A ball is attached to the end of a string and spun horizontally. Its position relative to a given point, $O$ , at time $t$ seconds, $t \geq 0$ , is given by the equation

$r = (\begin{matrix} 1.5 \cos (0.1 t^{2}) \\ 1.5 \sin (0.1 t^{2}) \end{matrix})$ where all displacements are in metres.

The string breaks when the magnitude of the ball’s acceleration exceeds $20 {ms}^{- 2}$ .

Show that the ball is moving in a circle with its centre at $O$ and state the radius of the circle.

[4]

a.

Find an expression for the velocity of the ball at time $t$ .

[2]

b.i.

Hence show that the velocity of the ball is always perpendicular to the position vector of the ball.

[2]

b.ii.

Find an expression for the acceleration of the ball at time $t$ .

[3]

c.i.

Find the value of $t$ at the instant the string breaks.

[3]

c.ii.

How many complete revolutions has the ball completed from $t = 0$ to the instant at which the string breaks?

[3]

c.iii.

Markscheme

* This sample question was produced by experienced DP mathematics senior examiners to aid teachers in preparing for external assessment in the new MAA course. There may be minor differences in formatting compared to formal exam papers.

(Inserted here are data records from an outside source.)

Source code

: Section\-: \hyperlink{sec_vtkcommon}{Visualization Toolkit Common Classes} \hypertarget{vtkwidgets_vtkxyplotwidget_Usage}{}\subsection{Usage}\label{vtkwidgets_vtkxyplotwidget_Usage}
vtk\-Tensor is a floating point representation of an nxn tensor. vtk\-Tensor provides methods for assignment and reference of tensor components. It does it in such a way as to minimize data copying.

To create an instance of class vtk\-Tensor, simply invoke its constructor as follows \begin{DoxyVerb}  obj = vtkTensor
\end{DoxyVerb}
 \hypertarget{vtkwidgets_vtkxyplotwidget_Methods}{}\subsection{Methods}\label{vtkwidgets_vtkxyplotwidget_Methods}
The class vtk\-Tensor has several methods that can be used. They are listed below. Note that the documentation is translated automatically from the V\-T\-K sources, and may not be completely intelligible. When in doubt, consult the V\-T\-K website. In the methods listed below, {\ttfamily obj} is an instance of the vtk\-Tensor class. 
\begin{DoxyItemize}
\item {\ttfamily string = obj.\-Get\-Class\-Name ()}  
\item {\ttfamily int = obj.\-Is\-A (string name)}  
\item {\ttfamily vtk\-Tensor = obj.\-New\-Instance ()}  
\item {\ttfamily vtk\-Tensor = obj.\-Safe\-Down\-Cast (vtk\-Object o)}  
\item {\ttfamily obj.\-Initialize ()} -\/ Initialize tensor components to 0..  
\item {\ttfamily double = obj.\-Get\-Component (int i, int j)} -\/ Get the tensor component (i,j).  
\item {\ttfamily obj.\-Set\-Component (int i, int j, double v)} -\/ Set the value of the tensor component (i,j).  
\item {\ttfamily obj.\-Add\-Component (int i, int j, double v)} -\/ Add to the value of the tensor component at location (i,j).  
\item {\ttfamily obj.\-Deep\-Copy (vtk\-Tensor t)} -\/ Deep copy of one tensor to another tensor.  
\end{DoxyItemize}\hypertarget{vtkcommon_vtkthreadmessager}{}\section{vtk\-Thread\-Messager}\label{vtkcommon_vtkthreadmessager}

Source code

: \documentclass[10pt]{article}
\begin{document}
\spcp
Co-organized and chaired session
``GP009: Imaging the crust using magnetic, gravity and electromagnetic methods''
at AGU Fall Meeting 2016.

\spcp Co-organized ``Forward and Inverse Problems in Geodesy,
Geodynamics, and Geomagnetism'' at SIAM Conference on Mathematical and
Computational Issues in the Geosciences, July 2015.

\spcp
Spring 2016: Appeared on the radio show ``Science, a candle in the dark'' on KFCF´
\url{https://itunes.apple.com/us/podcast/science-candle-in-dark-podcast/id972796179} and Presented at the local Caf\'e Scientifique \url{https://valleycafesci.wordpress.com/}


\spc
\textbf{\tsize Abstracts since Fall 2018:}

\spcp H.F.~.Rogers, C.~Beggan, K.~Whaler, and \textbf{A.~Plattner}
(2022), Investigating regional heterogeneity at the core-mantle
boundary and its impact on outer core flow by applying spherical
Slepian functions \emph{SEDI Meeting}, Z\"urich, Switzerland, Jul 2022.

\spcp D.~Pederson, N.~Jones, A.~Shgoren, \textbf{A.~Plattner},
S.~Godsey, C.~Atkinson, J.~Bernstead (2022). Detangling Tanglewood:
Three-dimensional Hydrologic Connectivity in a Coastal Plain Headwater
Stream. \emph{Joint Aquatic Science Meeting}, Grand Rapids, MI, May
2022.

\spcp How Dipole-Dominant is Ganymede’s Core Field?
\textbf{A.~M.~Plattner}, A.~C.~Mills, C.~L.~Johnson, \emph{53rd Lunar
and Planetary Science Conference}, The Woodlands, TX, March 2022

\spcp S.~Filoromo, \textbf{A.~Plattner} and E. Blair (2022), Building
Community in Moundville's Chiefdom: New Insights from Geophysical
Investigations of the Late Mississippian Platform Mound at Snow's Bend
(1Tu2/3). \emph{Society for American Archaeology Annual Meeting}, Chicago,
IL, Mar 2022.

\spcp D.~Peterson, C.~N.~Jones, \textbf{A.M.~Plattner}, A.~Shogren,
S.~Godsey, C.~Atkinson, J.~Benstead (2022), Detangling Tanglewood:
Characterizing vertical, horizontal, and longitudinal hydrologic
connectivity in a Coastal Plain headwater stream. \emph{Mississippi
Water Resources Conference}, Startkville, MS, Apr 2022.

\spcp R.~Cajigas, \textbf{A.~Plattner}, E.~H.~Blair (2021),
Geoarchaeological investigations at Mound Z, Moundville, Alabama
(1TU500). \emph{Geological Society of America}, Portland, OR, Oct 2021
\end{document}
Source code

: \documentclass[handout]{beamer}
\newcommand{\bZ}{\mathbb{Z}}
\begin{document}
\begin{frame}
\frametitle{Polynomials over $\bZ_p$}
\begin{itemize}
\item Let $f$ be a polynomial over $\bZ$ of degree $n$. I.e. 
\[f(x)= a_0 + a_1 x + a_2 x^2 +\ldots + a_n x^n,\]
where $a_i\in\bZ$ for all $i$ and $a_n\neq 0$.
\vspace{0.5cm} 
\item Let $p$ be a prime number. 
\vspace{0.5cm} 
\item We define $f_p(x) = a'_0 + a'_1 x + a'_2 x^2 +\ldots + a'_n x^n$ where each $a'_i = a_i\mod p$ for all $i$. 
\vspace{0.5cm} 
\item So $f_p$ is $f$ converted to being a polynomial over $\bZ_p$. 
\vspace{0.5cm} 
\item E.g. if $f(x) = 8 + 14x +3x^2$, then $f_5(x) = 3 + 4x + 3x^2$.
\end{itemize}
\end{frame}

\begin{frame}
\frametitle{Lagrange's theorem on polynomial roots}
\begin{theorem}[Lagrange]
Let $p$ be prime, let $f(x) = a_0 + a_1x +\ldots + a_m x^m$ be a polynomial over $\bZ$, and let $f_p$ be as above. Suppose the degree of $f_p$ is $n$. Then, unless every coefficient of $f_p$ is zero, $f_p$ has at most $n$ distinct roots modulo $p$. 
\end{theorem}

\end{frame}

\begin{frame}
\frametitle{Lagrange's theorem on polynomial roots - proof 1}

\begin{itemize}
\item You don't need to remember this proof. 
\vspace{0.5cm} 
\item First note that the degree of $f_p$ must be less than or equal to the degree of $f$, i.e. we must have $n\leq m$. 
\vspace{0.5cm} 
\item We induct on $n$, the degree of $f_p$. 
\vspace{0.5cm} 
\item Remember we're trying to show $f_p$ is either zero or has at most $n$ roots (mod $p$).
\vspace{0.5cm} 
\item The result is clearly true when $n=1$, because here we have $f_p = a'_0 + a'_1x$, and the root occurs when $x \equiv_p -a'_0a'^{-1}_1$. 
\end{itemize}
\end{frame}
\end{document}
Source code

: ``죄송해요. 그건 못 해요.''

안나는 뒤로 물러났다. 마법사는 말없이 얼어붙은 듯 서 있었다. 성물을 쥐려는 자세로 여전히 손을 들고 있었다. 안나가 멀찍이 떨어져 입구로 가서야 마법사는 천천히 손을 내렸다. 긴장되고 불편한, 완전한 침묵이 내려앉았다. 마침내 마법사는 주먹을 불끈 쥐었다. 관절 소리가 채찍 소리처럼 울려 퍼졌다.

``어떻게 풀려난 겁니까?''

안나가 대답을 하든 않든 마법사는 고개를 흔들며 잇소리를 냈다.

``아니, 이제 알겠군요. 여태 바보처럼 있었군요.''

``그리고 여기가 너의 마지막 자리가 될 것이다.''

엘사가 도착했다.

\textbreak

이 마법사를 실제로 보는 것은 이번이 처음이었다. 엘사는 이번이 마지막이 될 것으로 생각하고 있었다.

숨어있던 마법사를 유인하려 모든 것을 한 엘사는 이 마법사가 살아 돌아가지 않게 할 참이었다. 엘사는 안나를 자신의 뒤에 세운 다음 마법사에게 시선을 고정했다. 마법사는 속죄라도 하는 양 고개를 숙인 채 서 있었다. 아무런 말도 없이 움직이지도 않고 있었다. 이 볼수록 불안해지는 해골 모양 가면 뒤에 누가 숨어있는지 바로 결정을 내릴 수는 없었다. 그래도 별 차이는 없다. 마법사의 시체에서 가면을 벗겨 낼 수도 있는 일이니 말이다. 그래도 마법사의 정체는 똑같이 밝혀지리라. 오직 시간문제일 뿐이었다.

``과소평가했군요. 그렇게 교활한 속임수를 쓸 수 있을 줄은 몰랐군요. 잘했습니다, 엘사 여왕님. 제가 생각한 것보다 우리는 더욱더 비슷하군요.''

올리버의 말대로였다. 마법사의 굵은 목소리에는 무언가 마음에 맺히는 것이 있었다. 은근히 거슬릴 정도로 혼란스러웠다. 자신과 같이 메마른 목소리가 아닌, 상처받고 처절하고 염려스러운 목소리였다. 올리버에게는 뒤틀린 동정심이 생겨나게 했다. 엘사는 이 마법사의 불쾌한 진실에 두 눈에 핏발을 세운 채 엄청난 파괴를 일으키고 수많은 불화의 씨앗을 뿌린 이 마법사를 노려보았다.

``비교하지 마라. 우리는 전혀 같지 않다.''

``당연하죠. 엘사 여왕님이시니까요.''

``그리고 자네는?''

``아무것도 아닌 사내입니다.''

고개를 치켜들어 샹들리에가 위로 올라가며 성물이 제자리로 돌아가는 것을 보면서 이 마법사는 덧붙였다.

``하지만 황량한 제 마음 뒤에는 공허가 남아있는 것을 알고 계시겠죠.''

$|r| = \sqrt{1 . 5^{2} \cos^{2} (0.1 t^{2}) + 1 . 5^{2} \sin^{2} (0.1 t^{2})}$ M1

$= 1.5$ as $\sin^{2} θ + \cos^{2} θ = 1$ R1

Note: use of the identity needs to be explicitly stated.

Hence moves in a circle as displacement from a fixed point is constant. R1

Radius $= 1.5 m$ A1

[4 marks]

a.

$v = (\begin{matrix} - 0.3 t \sin (0.1 t^{2}) \\ 0.3 t \cos (0.1 t^{2}) \end{matrix})$ M1A1

Note: M1 is for an attempt to differentiate each term

[2 marks]

b.i.

$v ∙ r = (\begin{matrix} 1.5 \cos (0.1 t^{2}) \\ 1.5 \sin (0.1 t^{2}) \end{matrix}) ∙ (\begin{matrix} - 0.3 t \sin (0.1 t^{2}) \\ 0.3 t \cos (0.1 t^{2}) \end{matrix})$ M1

Note: M1 is for an attempt to find $v ∙ r$

$= 1.5 \cos (0.1 t^{2}) \times (- 0.3 t \sin (0.1 t^{2})) + 1.5 \sin (0.1 t^{2}) \times 0.3 t \sin (0.1 t^{2}) = 0$ A1

Hence velocity and position vector are perpendicular. AG

[2 marks]

b.ii.

$a = (\begin{matrix} - 0.3 \sin (0.1 t^{2}) - 0.06 t^{2} \cos (0.1 t^{2}) \\ 0.3 \cos (0.1 t^{2}) - 0.06 t^{2} \sin (0.1 t^{2}) \end{matrix})$ M1A1A1

[3 marks]

c.i.

${(- 0.3 \sin (0.1 t^{2}) - 0.06 t^{2} \cos (0.1 t^{2}))}^{2} + {(0.3 \cos (0.1 t^{2}) - 0.06 t^{2} \sin (0.1 t^{2}))}^{2} = 400$ (M1)(A1)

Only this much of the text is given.